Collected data
--

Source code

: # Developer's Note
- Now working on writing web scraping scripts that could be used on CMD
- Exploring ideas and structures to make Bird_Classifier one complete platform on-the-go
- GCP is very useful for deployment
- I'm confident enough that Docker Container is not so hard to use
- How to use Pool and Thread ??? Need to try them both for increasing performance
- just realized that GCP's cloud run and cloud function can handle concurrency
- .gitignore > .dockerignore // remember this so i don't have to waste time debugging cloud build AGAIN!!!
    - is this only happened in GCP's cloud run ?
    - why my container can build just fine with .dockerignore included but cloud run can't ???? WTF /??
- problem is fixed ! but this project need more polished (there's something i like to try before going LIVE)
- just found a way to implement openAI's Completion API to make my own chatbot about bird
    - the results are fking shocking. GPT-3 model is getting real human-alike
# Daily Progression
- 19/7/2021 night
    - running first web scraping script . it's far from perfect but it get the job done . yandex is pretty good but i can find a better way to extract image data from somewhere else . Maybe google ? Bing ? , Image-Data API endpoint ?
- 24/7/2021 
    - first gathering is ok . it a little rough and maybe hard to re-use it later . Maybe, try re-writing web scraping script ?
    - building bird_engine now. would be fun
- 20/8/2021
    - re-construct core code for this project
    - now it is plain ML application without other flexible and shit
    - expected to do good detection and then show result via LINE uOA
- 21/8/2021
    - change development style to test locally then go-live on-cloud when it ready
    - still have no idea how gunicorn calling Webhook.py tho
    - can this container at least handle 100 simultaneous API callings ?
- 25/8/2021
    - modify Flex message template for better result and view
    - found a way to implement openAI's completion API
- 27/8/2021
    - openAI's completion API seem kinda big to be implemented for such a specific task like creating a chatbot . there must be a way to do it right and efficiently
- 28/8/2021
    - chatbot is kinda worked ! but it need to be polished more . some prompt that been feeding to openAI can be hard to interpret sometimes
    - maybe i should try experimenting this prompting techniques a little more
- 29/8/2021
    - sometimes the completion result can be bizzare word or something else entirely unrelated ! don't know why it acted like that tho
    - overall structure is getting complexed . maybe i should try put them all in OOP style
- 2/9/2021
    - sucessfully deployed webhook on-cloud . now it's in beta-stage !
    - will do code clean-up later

--

* _Task requirements_
Retype the entries exactly from the first line, stopping after the line with "- 21/8/2021".

* _Exercise solution_
Source code

: # Developer's Note
- Now working on writing web scraping scripts that could be used on CMD
- Exploring ideas and structures to make Bird_Classifier one complete platform on-the-go
- GCP is very useful for deployment
- I'm confident enough that Docker Container is not so hard to use
- How to use Pool and Thread ??? Need to try them both for increasing performance
- just realized that GCP's cloud run and cloud function can handle concurrency
- .gitignore > .dockerignore // remember this so i don't have to waste time debugging cloud build AGAIN!!!
    - is this only happened in GCP's cloud run ?
    - why my container can build just fine with .dockerignore included but cloud run can't ???? WTF /??
- problem is fixed ! but this project need more polished (there's something i like to try before going LIVE)
- just found a way to implement openAI's Completion API to make my own chatbot about bird
    - the results are fking shocking. GPT-3 model is getting real human-alike
# Daily Progression
- 19/7/2021 night
    - running first web scraping script . it's far from perfect but it get the job done . yandex is pretty good but i can find a better way to extract image data from somewhere else . Maybe google ? Bing ? , Image-Data API endpoint ?
- 24/7/2021 
    - first gathering is ok . it a little rough and maybe hard to re-use it later . Maybe, try re-writing web scraping script ?
    - building bird_engine now. would be fun
- 20/8/2021
    - re-construct core code for this project
    - now it is plain ML application without other flexible and shit
    - expected to do good detection and then show result via LINE uOA
- 21/8/2021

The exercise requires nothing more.